By Maya Pottiger
From December 22, 2018, through January 25, 2019, our government faced the longest partial shutdown in United States history. The effects of the shutdown, which impacted 800,000 federal employees, reached Severna Park residents.
In response to the shutdown, many local businesses offered a variety of assistance to furloughed employees.
SPAN Inc. extended its emergency assistance to those being impacted by the shutdown.
“Anyone in our service area who is facing an emergency situation and finds themselves in need of assistance is eligible for services, and certainly furloughed employees fall into this category,” said Jennifer Pumphrey, the director of operations at SPAN.
During the shutdown, community organizations sent extra donations to SPAN to ensure the group did not run out of services to offer, according to Ellen Kinsella, director of development at SPAN.
“SPAN sees first-time clients every day. Many are embarrassed to ask for help and don't know what to do,” Pumphrey said. “Our volunteers are compassionate and caring, and put the clients at ease. They provide not only the assistance from SPAN, but they also make them aware of other resources in the community that may be of help.”
Other businesses offering assistance included Fieldstone Animal Inn, Cypress Public Counting, Severn Bank, Arundel Federal and many others.
“Those being impacted by the shutdown are our neighbors. Severn Bank’s mission is to serve the community and do right by the people and businesses located in Anne Arundel County,” said Nicole Donegan, marketing and communications director of Severn Bank. “The community has supported us over the years, so we are grateful for the opportunity to do the same and give back.”

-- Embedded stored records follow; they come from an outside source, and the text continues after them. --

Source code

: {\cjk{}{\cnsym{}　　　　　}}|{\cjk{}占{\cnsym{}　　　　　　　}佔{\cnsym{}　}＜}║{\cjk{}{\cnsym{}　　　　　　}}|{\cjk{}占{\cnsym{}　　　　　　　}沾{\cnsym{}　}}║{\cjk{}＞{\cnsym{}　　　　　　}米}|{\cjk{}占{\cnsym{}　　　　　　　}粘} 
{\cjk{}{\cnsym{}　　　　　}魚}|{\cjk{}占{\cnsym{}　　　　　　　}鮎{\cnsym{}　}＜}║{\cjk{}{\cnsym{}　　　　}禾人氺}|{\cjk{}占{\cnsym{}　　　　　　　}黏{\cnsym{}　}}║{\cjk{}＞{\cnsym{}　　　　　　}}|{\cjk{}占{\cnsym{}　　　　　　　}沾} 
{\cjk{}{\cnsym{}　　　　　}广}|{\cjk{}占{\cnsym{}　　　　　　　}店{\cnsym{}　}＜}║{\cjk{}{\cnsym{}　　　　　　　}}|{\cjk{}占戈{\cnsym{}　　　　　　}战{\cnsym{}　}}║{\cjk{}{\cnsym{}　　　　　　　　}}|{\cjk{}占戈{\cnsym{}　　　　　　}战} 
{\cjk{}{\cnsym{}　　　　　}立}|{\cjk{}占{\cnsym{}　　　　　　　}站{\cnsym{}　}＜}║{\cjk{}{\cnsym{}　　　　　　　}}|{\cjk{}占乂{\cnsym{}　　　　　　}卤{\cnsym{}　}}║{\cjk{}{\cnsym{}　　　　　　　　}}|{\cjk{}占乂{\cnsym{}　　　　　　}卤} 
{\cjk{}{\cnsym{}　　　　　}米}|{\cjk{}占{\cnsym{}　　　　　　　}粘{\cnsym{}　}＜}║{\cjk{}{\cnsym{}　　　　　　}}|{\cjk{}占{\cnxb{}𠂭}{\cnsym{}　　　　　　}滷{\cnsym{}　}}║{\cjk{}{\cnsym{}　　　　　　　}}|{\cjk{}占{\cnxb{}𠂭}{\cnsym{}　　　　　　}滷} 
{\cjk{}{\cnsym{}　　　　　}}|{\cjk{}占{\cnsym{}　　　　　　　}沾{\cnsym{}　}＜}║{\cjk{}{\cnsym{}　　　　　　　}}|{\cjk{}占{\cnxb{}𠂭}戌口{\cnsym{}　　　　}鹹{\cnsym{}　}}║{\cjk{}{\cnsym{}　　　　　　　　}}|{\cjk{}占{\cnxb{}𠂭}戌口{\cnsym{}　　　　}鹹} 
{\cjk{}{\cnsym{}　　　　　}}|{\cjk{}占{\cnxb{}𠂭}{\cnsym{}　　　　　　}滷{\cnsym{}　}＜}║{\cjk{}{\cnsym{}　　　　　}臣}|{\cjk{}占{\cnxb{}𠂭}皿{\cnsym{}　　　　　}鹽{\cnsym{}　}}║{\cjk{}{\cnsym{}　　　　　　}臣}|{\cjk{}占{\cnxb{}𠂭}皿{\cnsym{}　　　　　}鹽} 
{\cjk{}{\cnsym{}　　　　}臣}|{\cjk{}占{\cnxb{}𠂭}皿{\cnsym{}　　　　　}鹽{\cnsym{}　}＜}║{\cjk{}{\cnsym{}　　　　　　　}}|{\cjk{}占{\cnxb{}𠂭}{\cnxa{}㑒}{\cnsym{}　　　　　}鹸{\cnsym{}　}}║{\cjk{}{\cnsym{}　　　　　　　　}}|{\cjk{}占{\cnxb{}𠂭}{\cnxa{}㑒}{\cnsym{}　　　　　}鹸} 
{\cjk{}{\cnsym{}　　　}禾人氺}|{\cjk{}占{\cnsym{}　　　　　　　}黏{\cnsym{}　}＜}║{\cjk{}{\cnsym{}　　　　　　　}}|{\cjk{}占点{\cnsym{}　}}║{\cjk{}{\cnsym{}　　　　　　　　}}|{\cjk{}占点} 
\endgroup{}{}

However, the shutdown affected more than just federal employees.
Erin W., a Severna Park resident, is not a federal employee but has fully felt the effects of the shutdown. Her husband runs a landscaping and snow removal business, and he had only one job between Christmas and the end of the shutdown.
“The furlough is drawing a lot of highlight to federal employees, but there’s a whole other wave of people beyond that,” Erin said. “This has been going on for so long that it’s touching everybody now.”
Fortunately for Erin, her job as a nanny was safe because her employer is in the medical field. But Erin’s income alone wasn’t enough to support her six-person family, and she had to apply for food stamps and financial aid.
“This is the first time I’ve ever had to go to a food bank ever in my life,” Erin said. “You do what you have to do when you have kids. I have four kids; I take care of them the best I can. I’m not going to let them go hungry, because I can put my pride in front of me and apply for these services and go to the food bank.”
Erin described the experience as “demoralizing.” Without a federal ID, she — like many others — is ineligible for many of the offers from local businesses. Erin said this group of people isn’t going to “bounce back real fast.”
“We’re never going to recoup that money. Those federal employees, they’ll get back pay. We’re not going to get any back pay,” Erin said. “We’re going to be in the same spot in February or March … we’re going to be in the same boat.”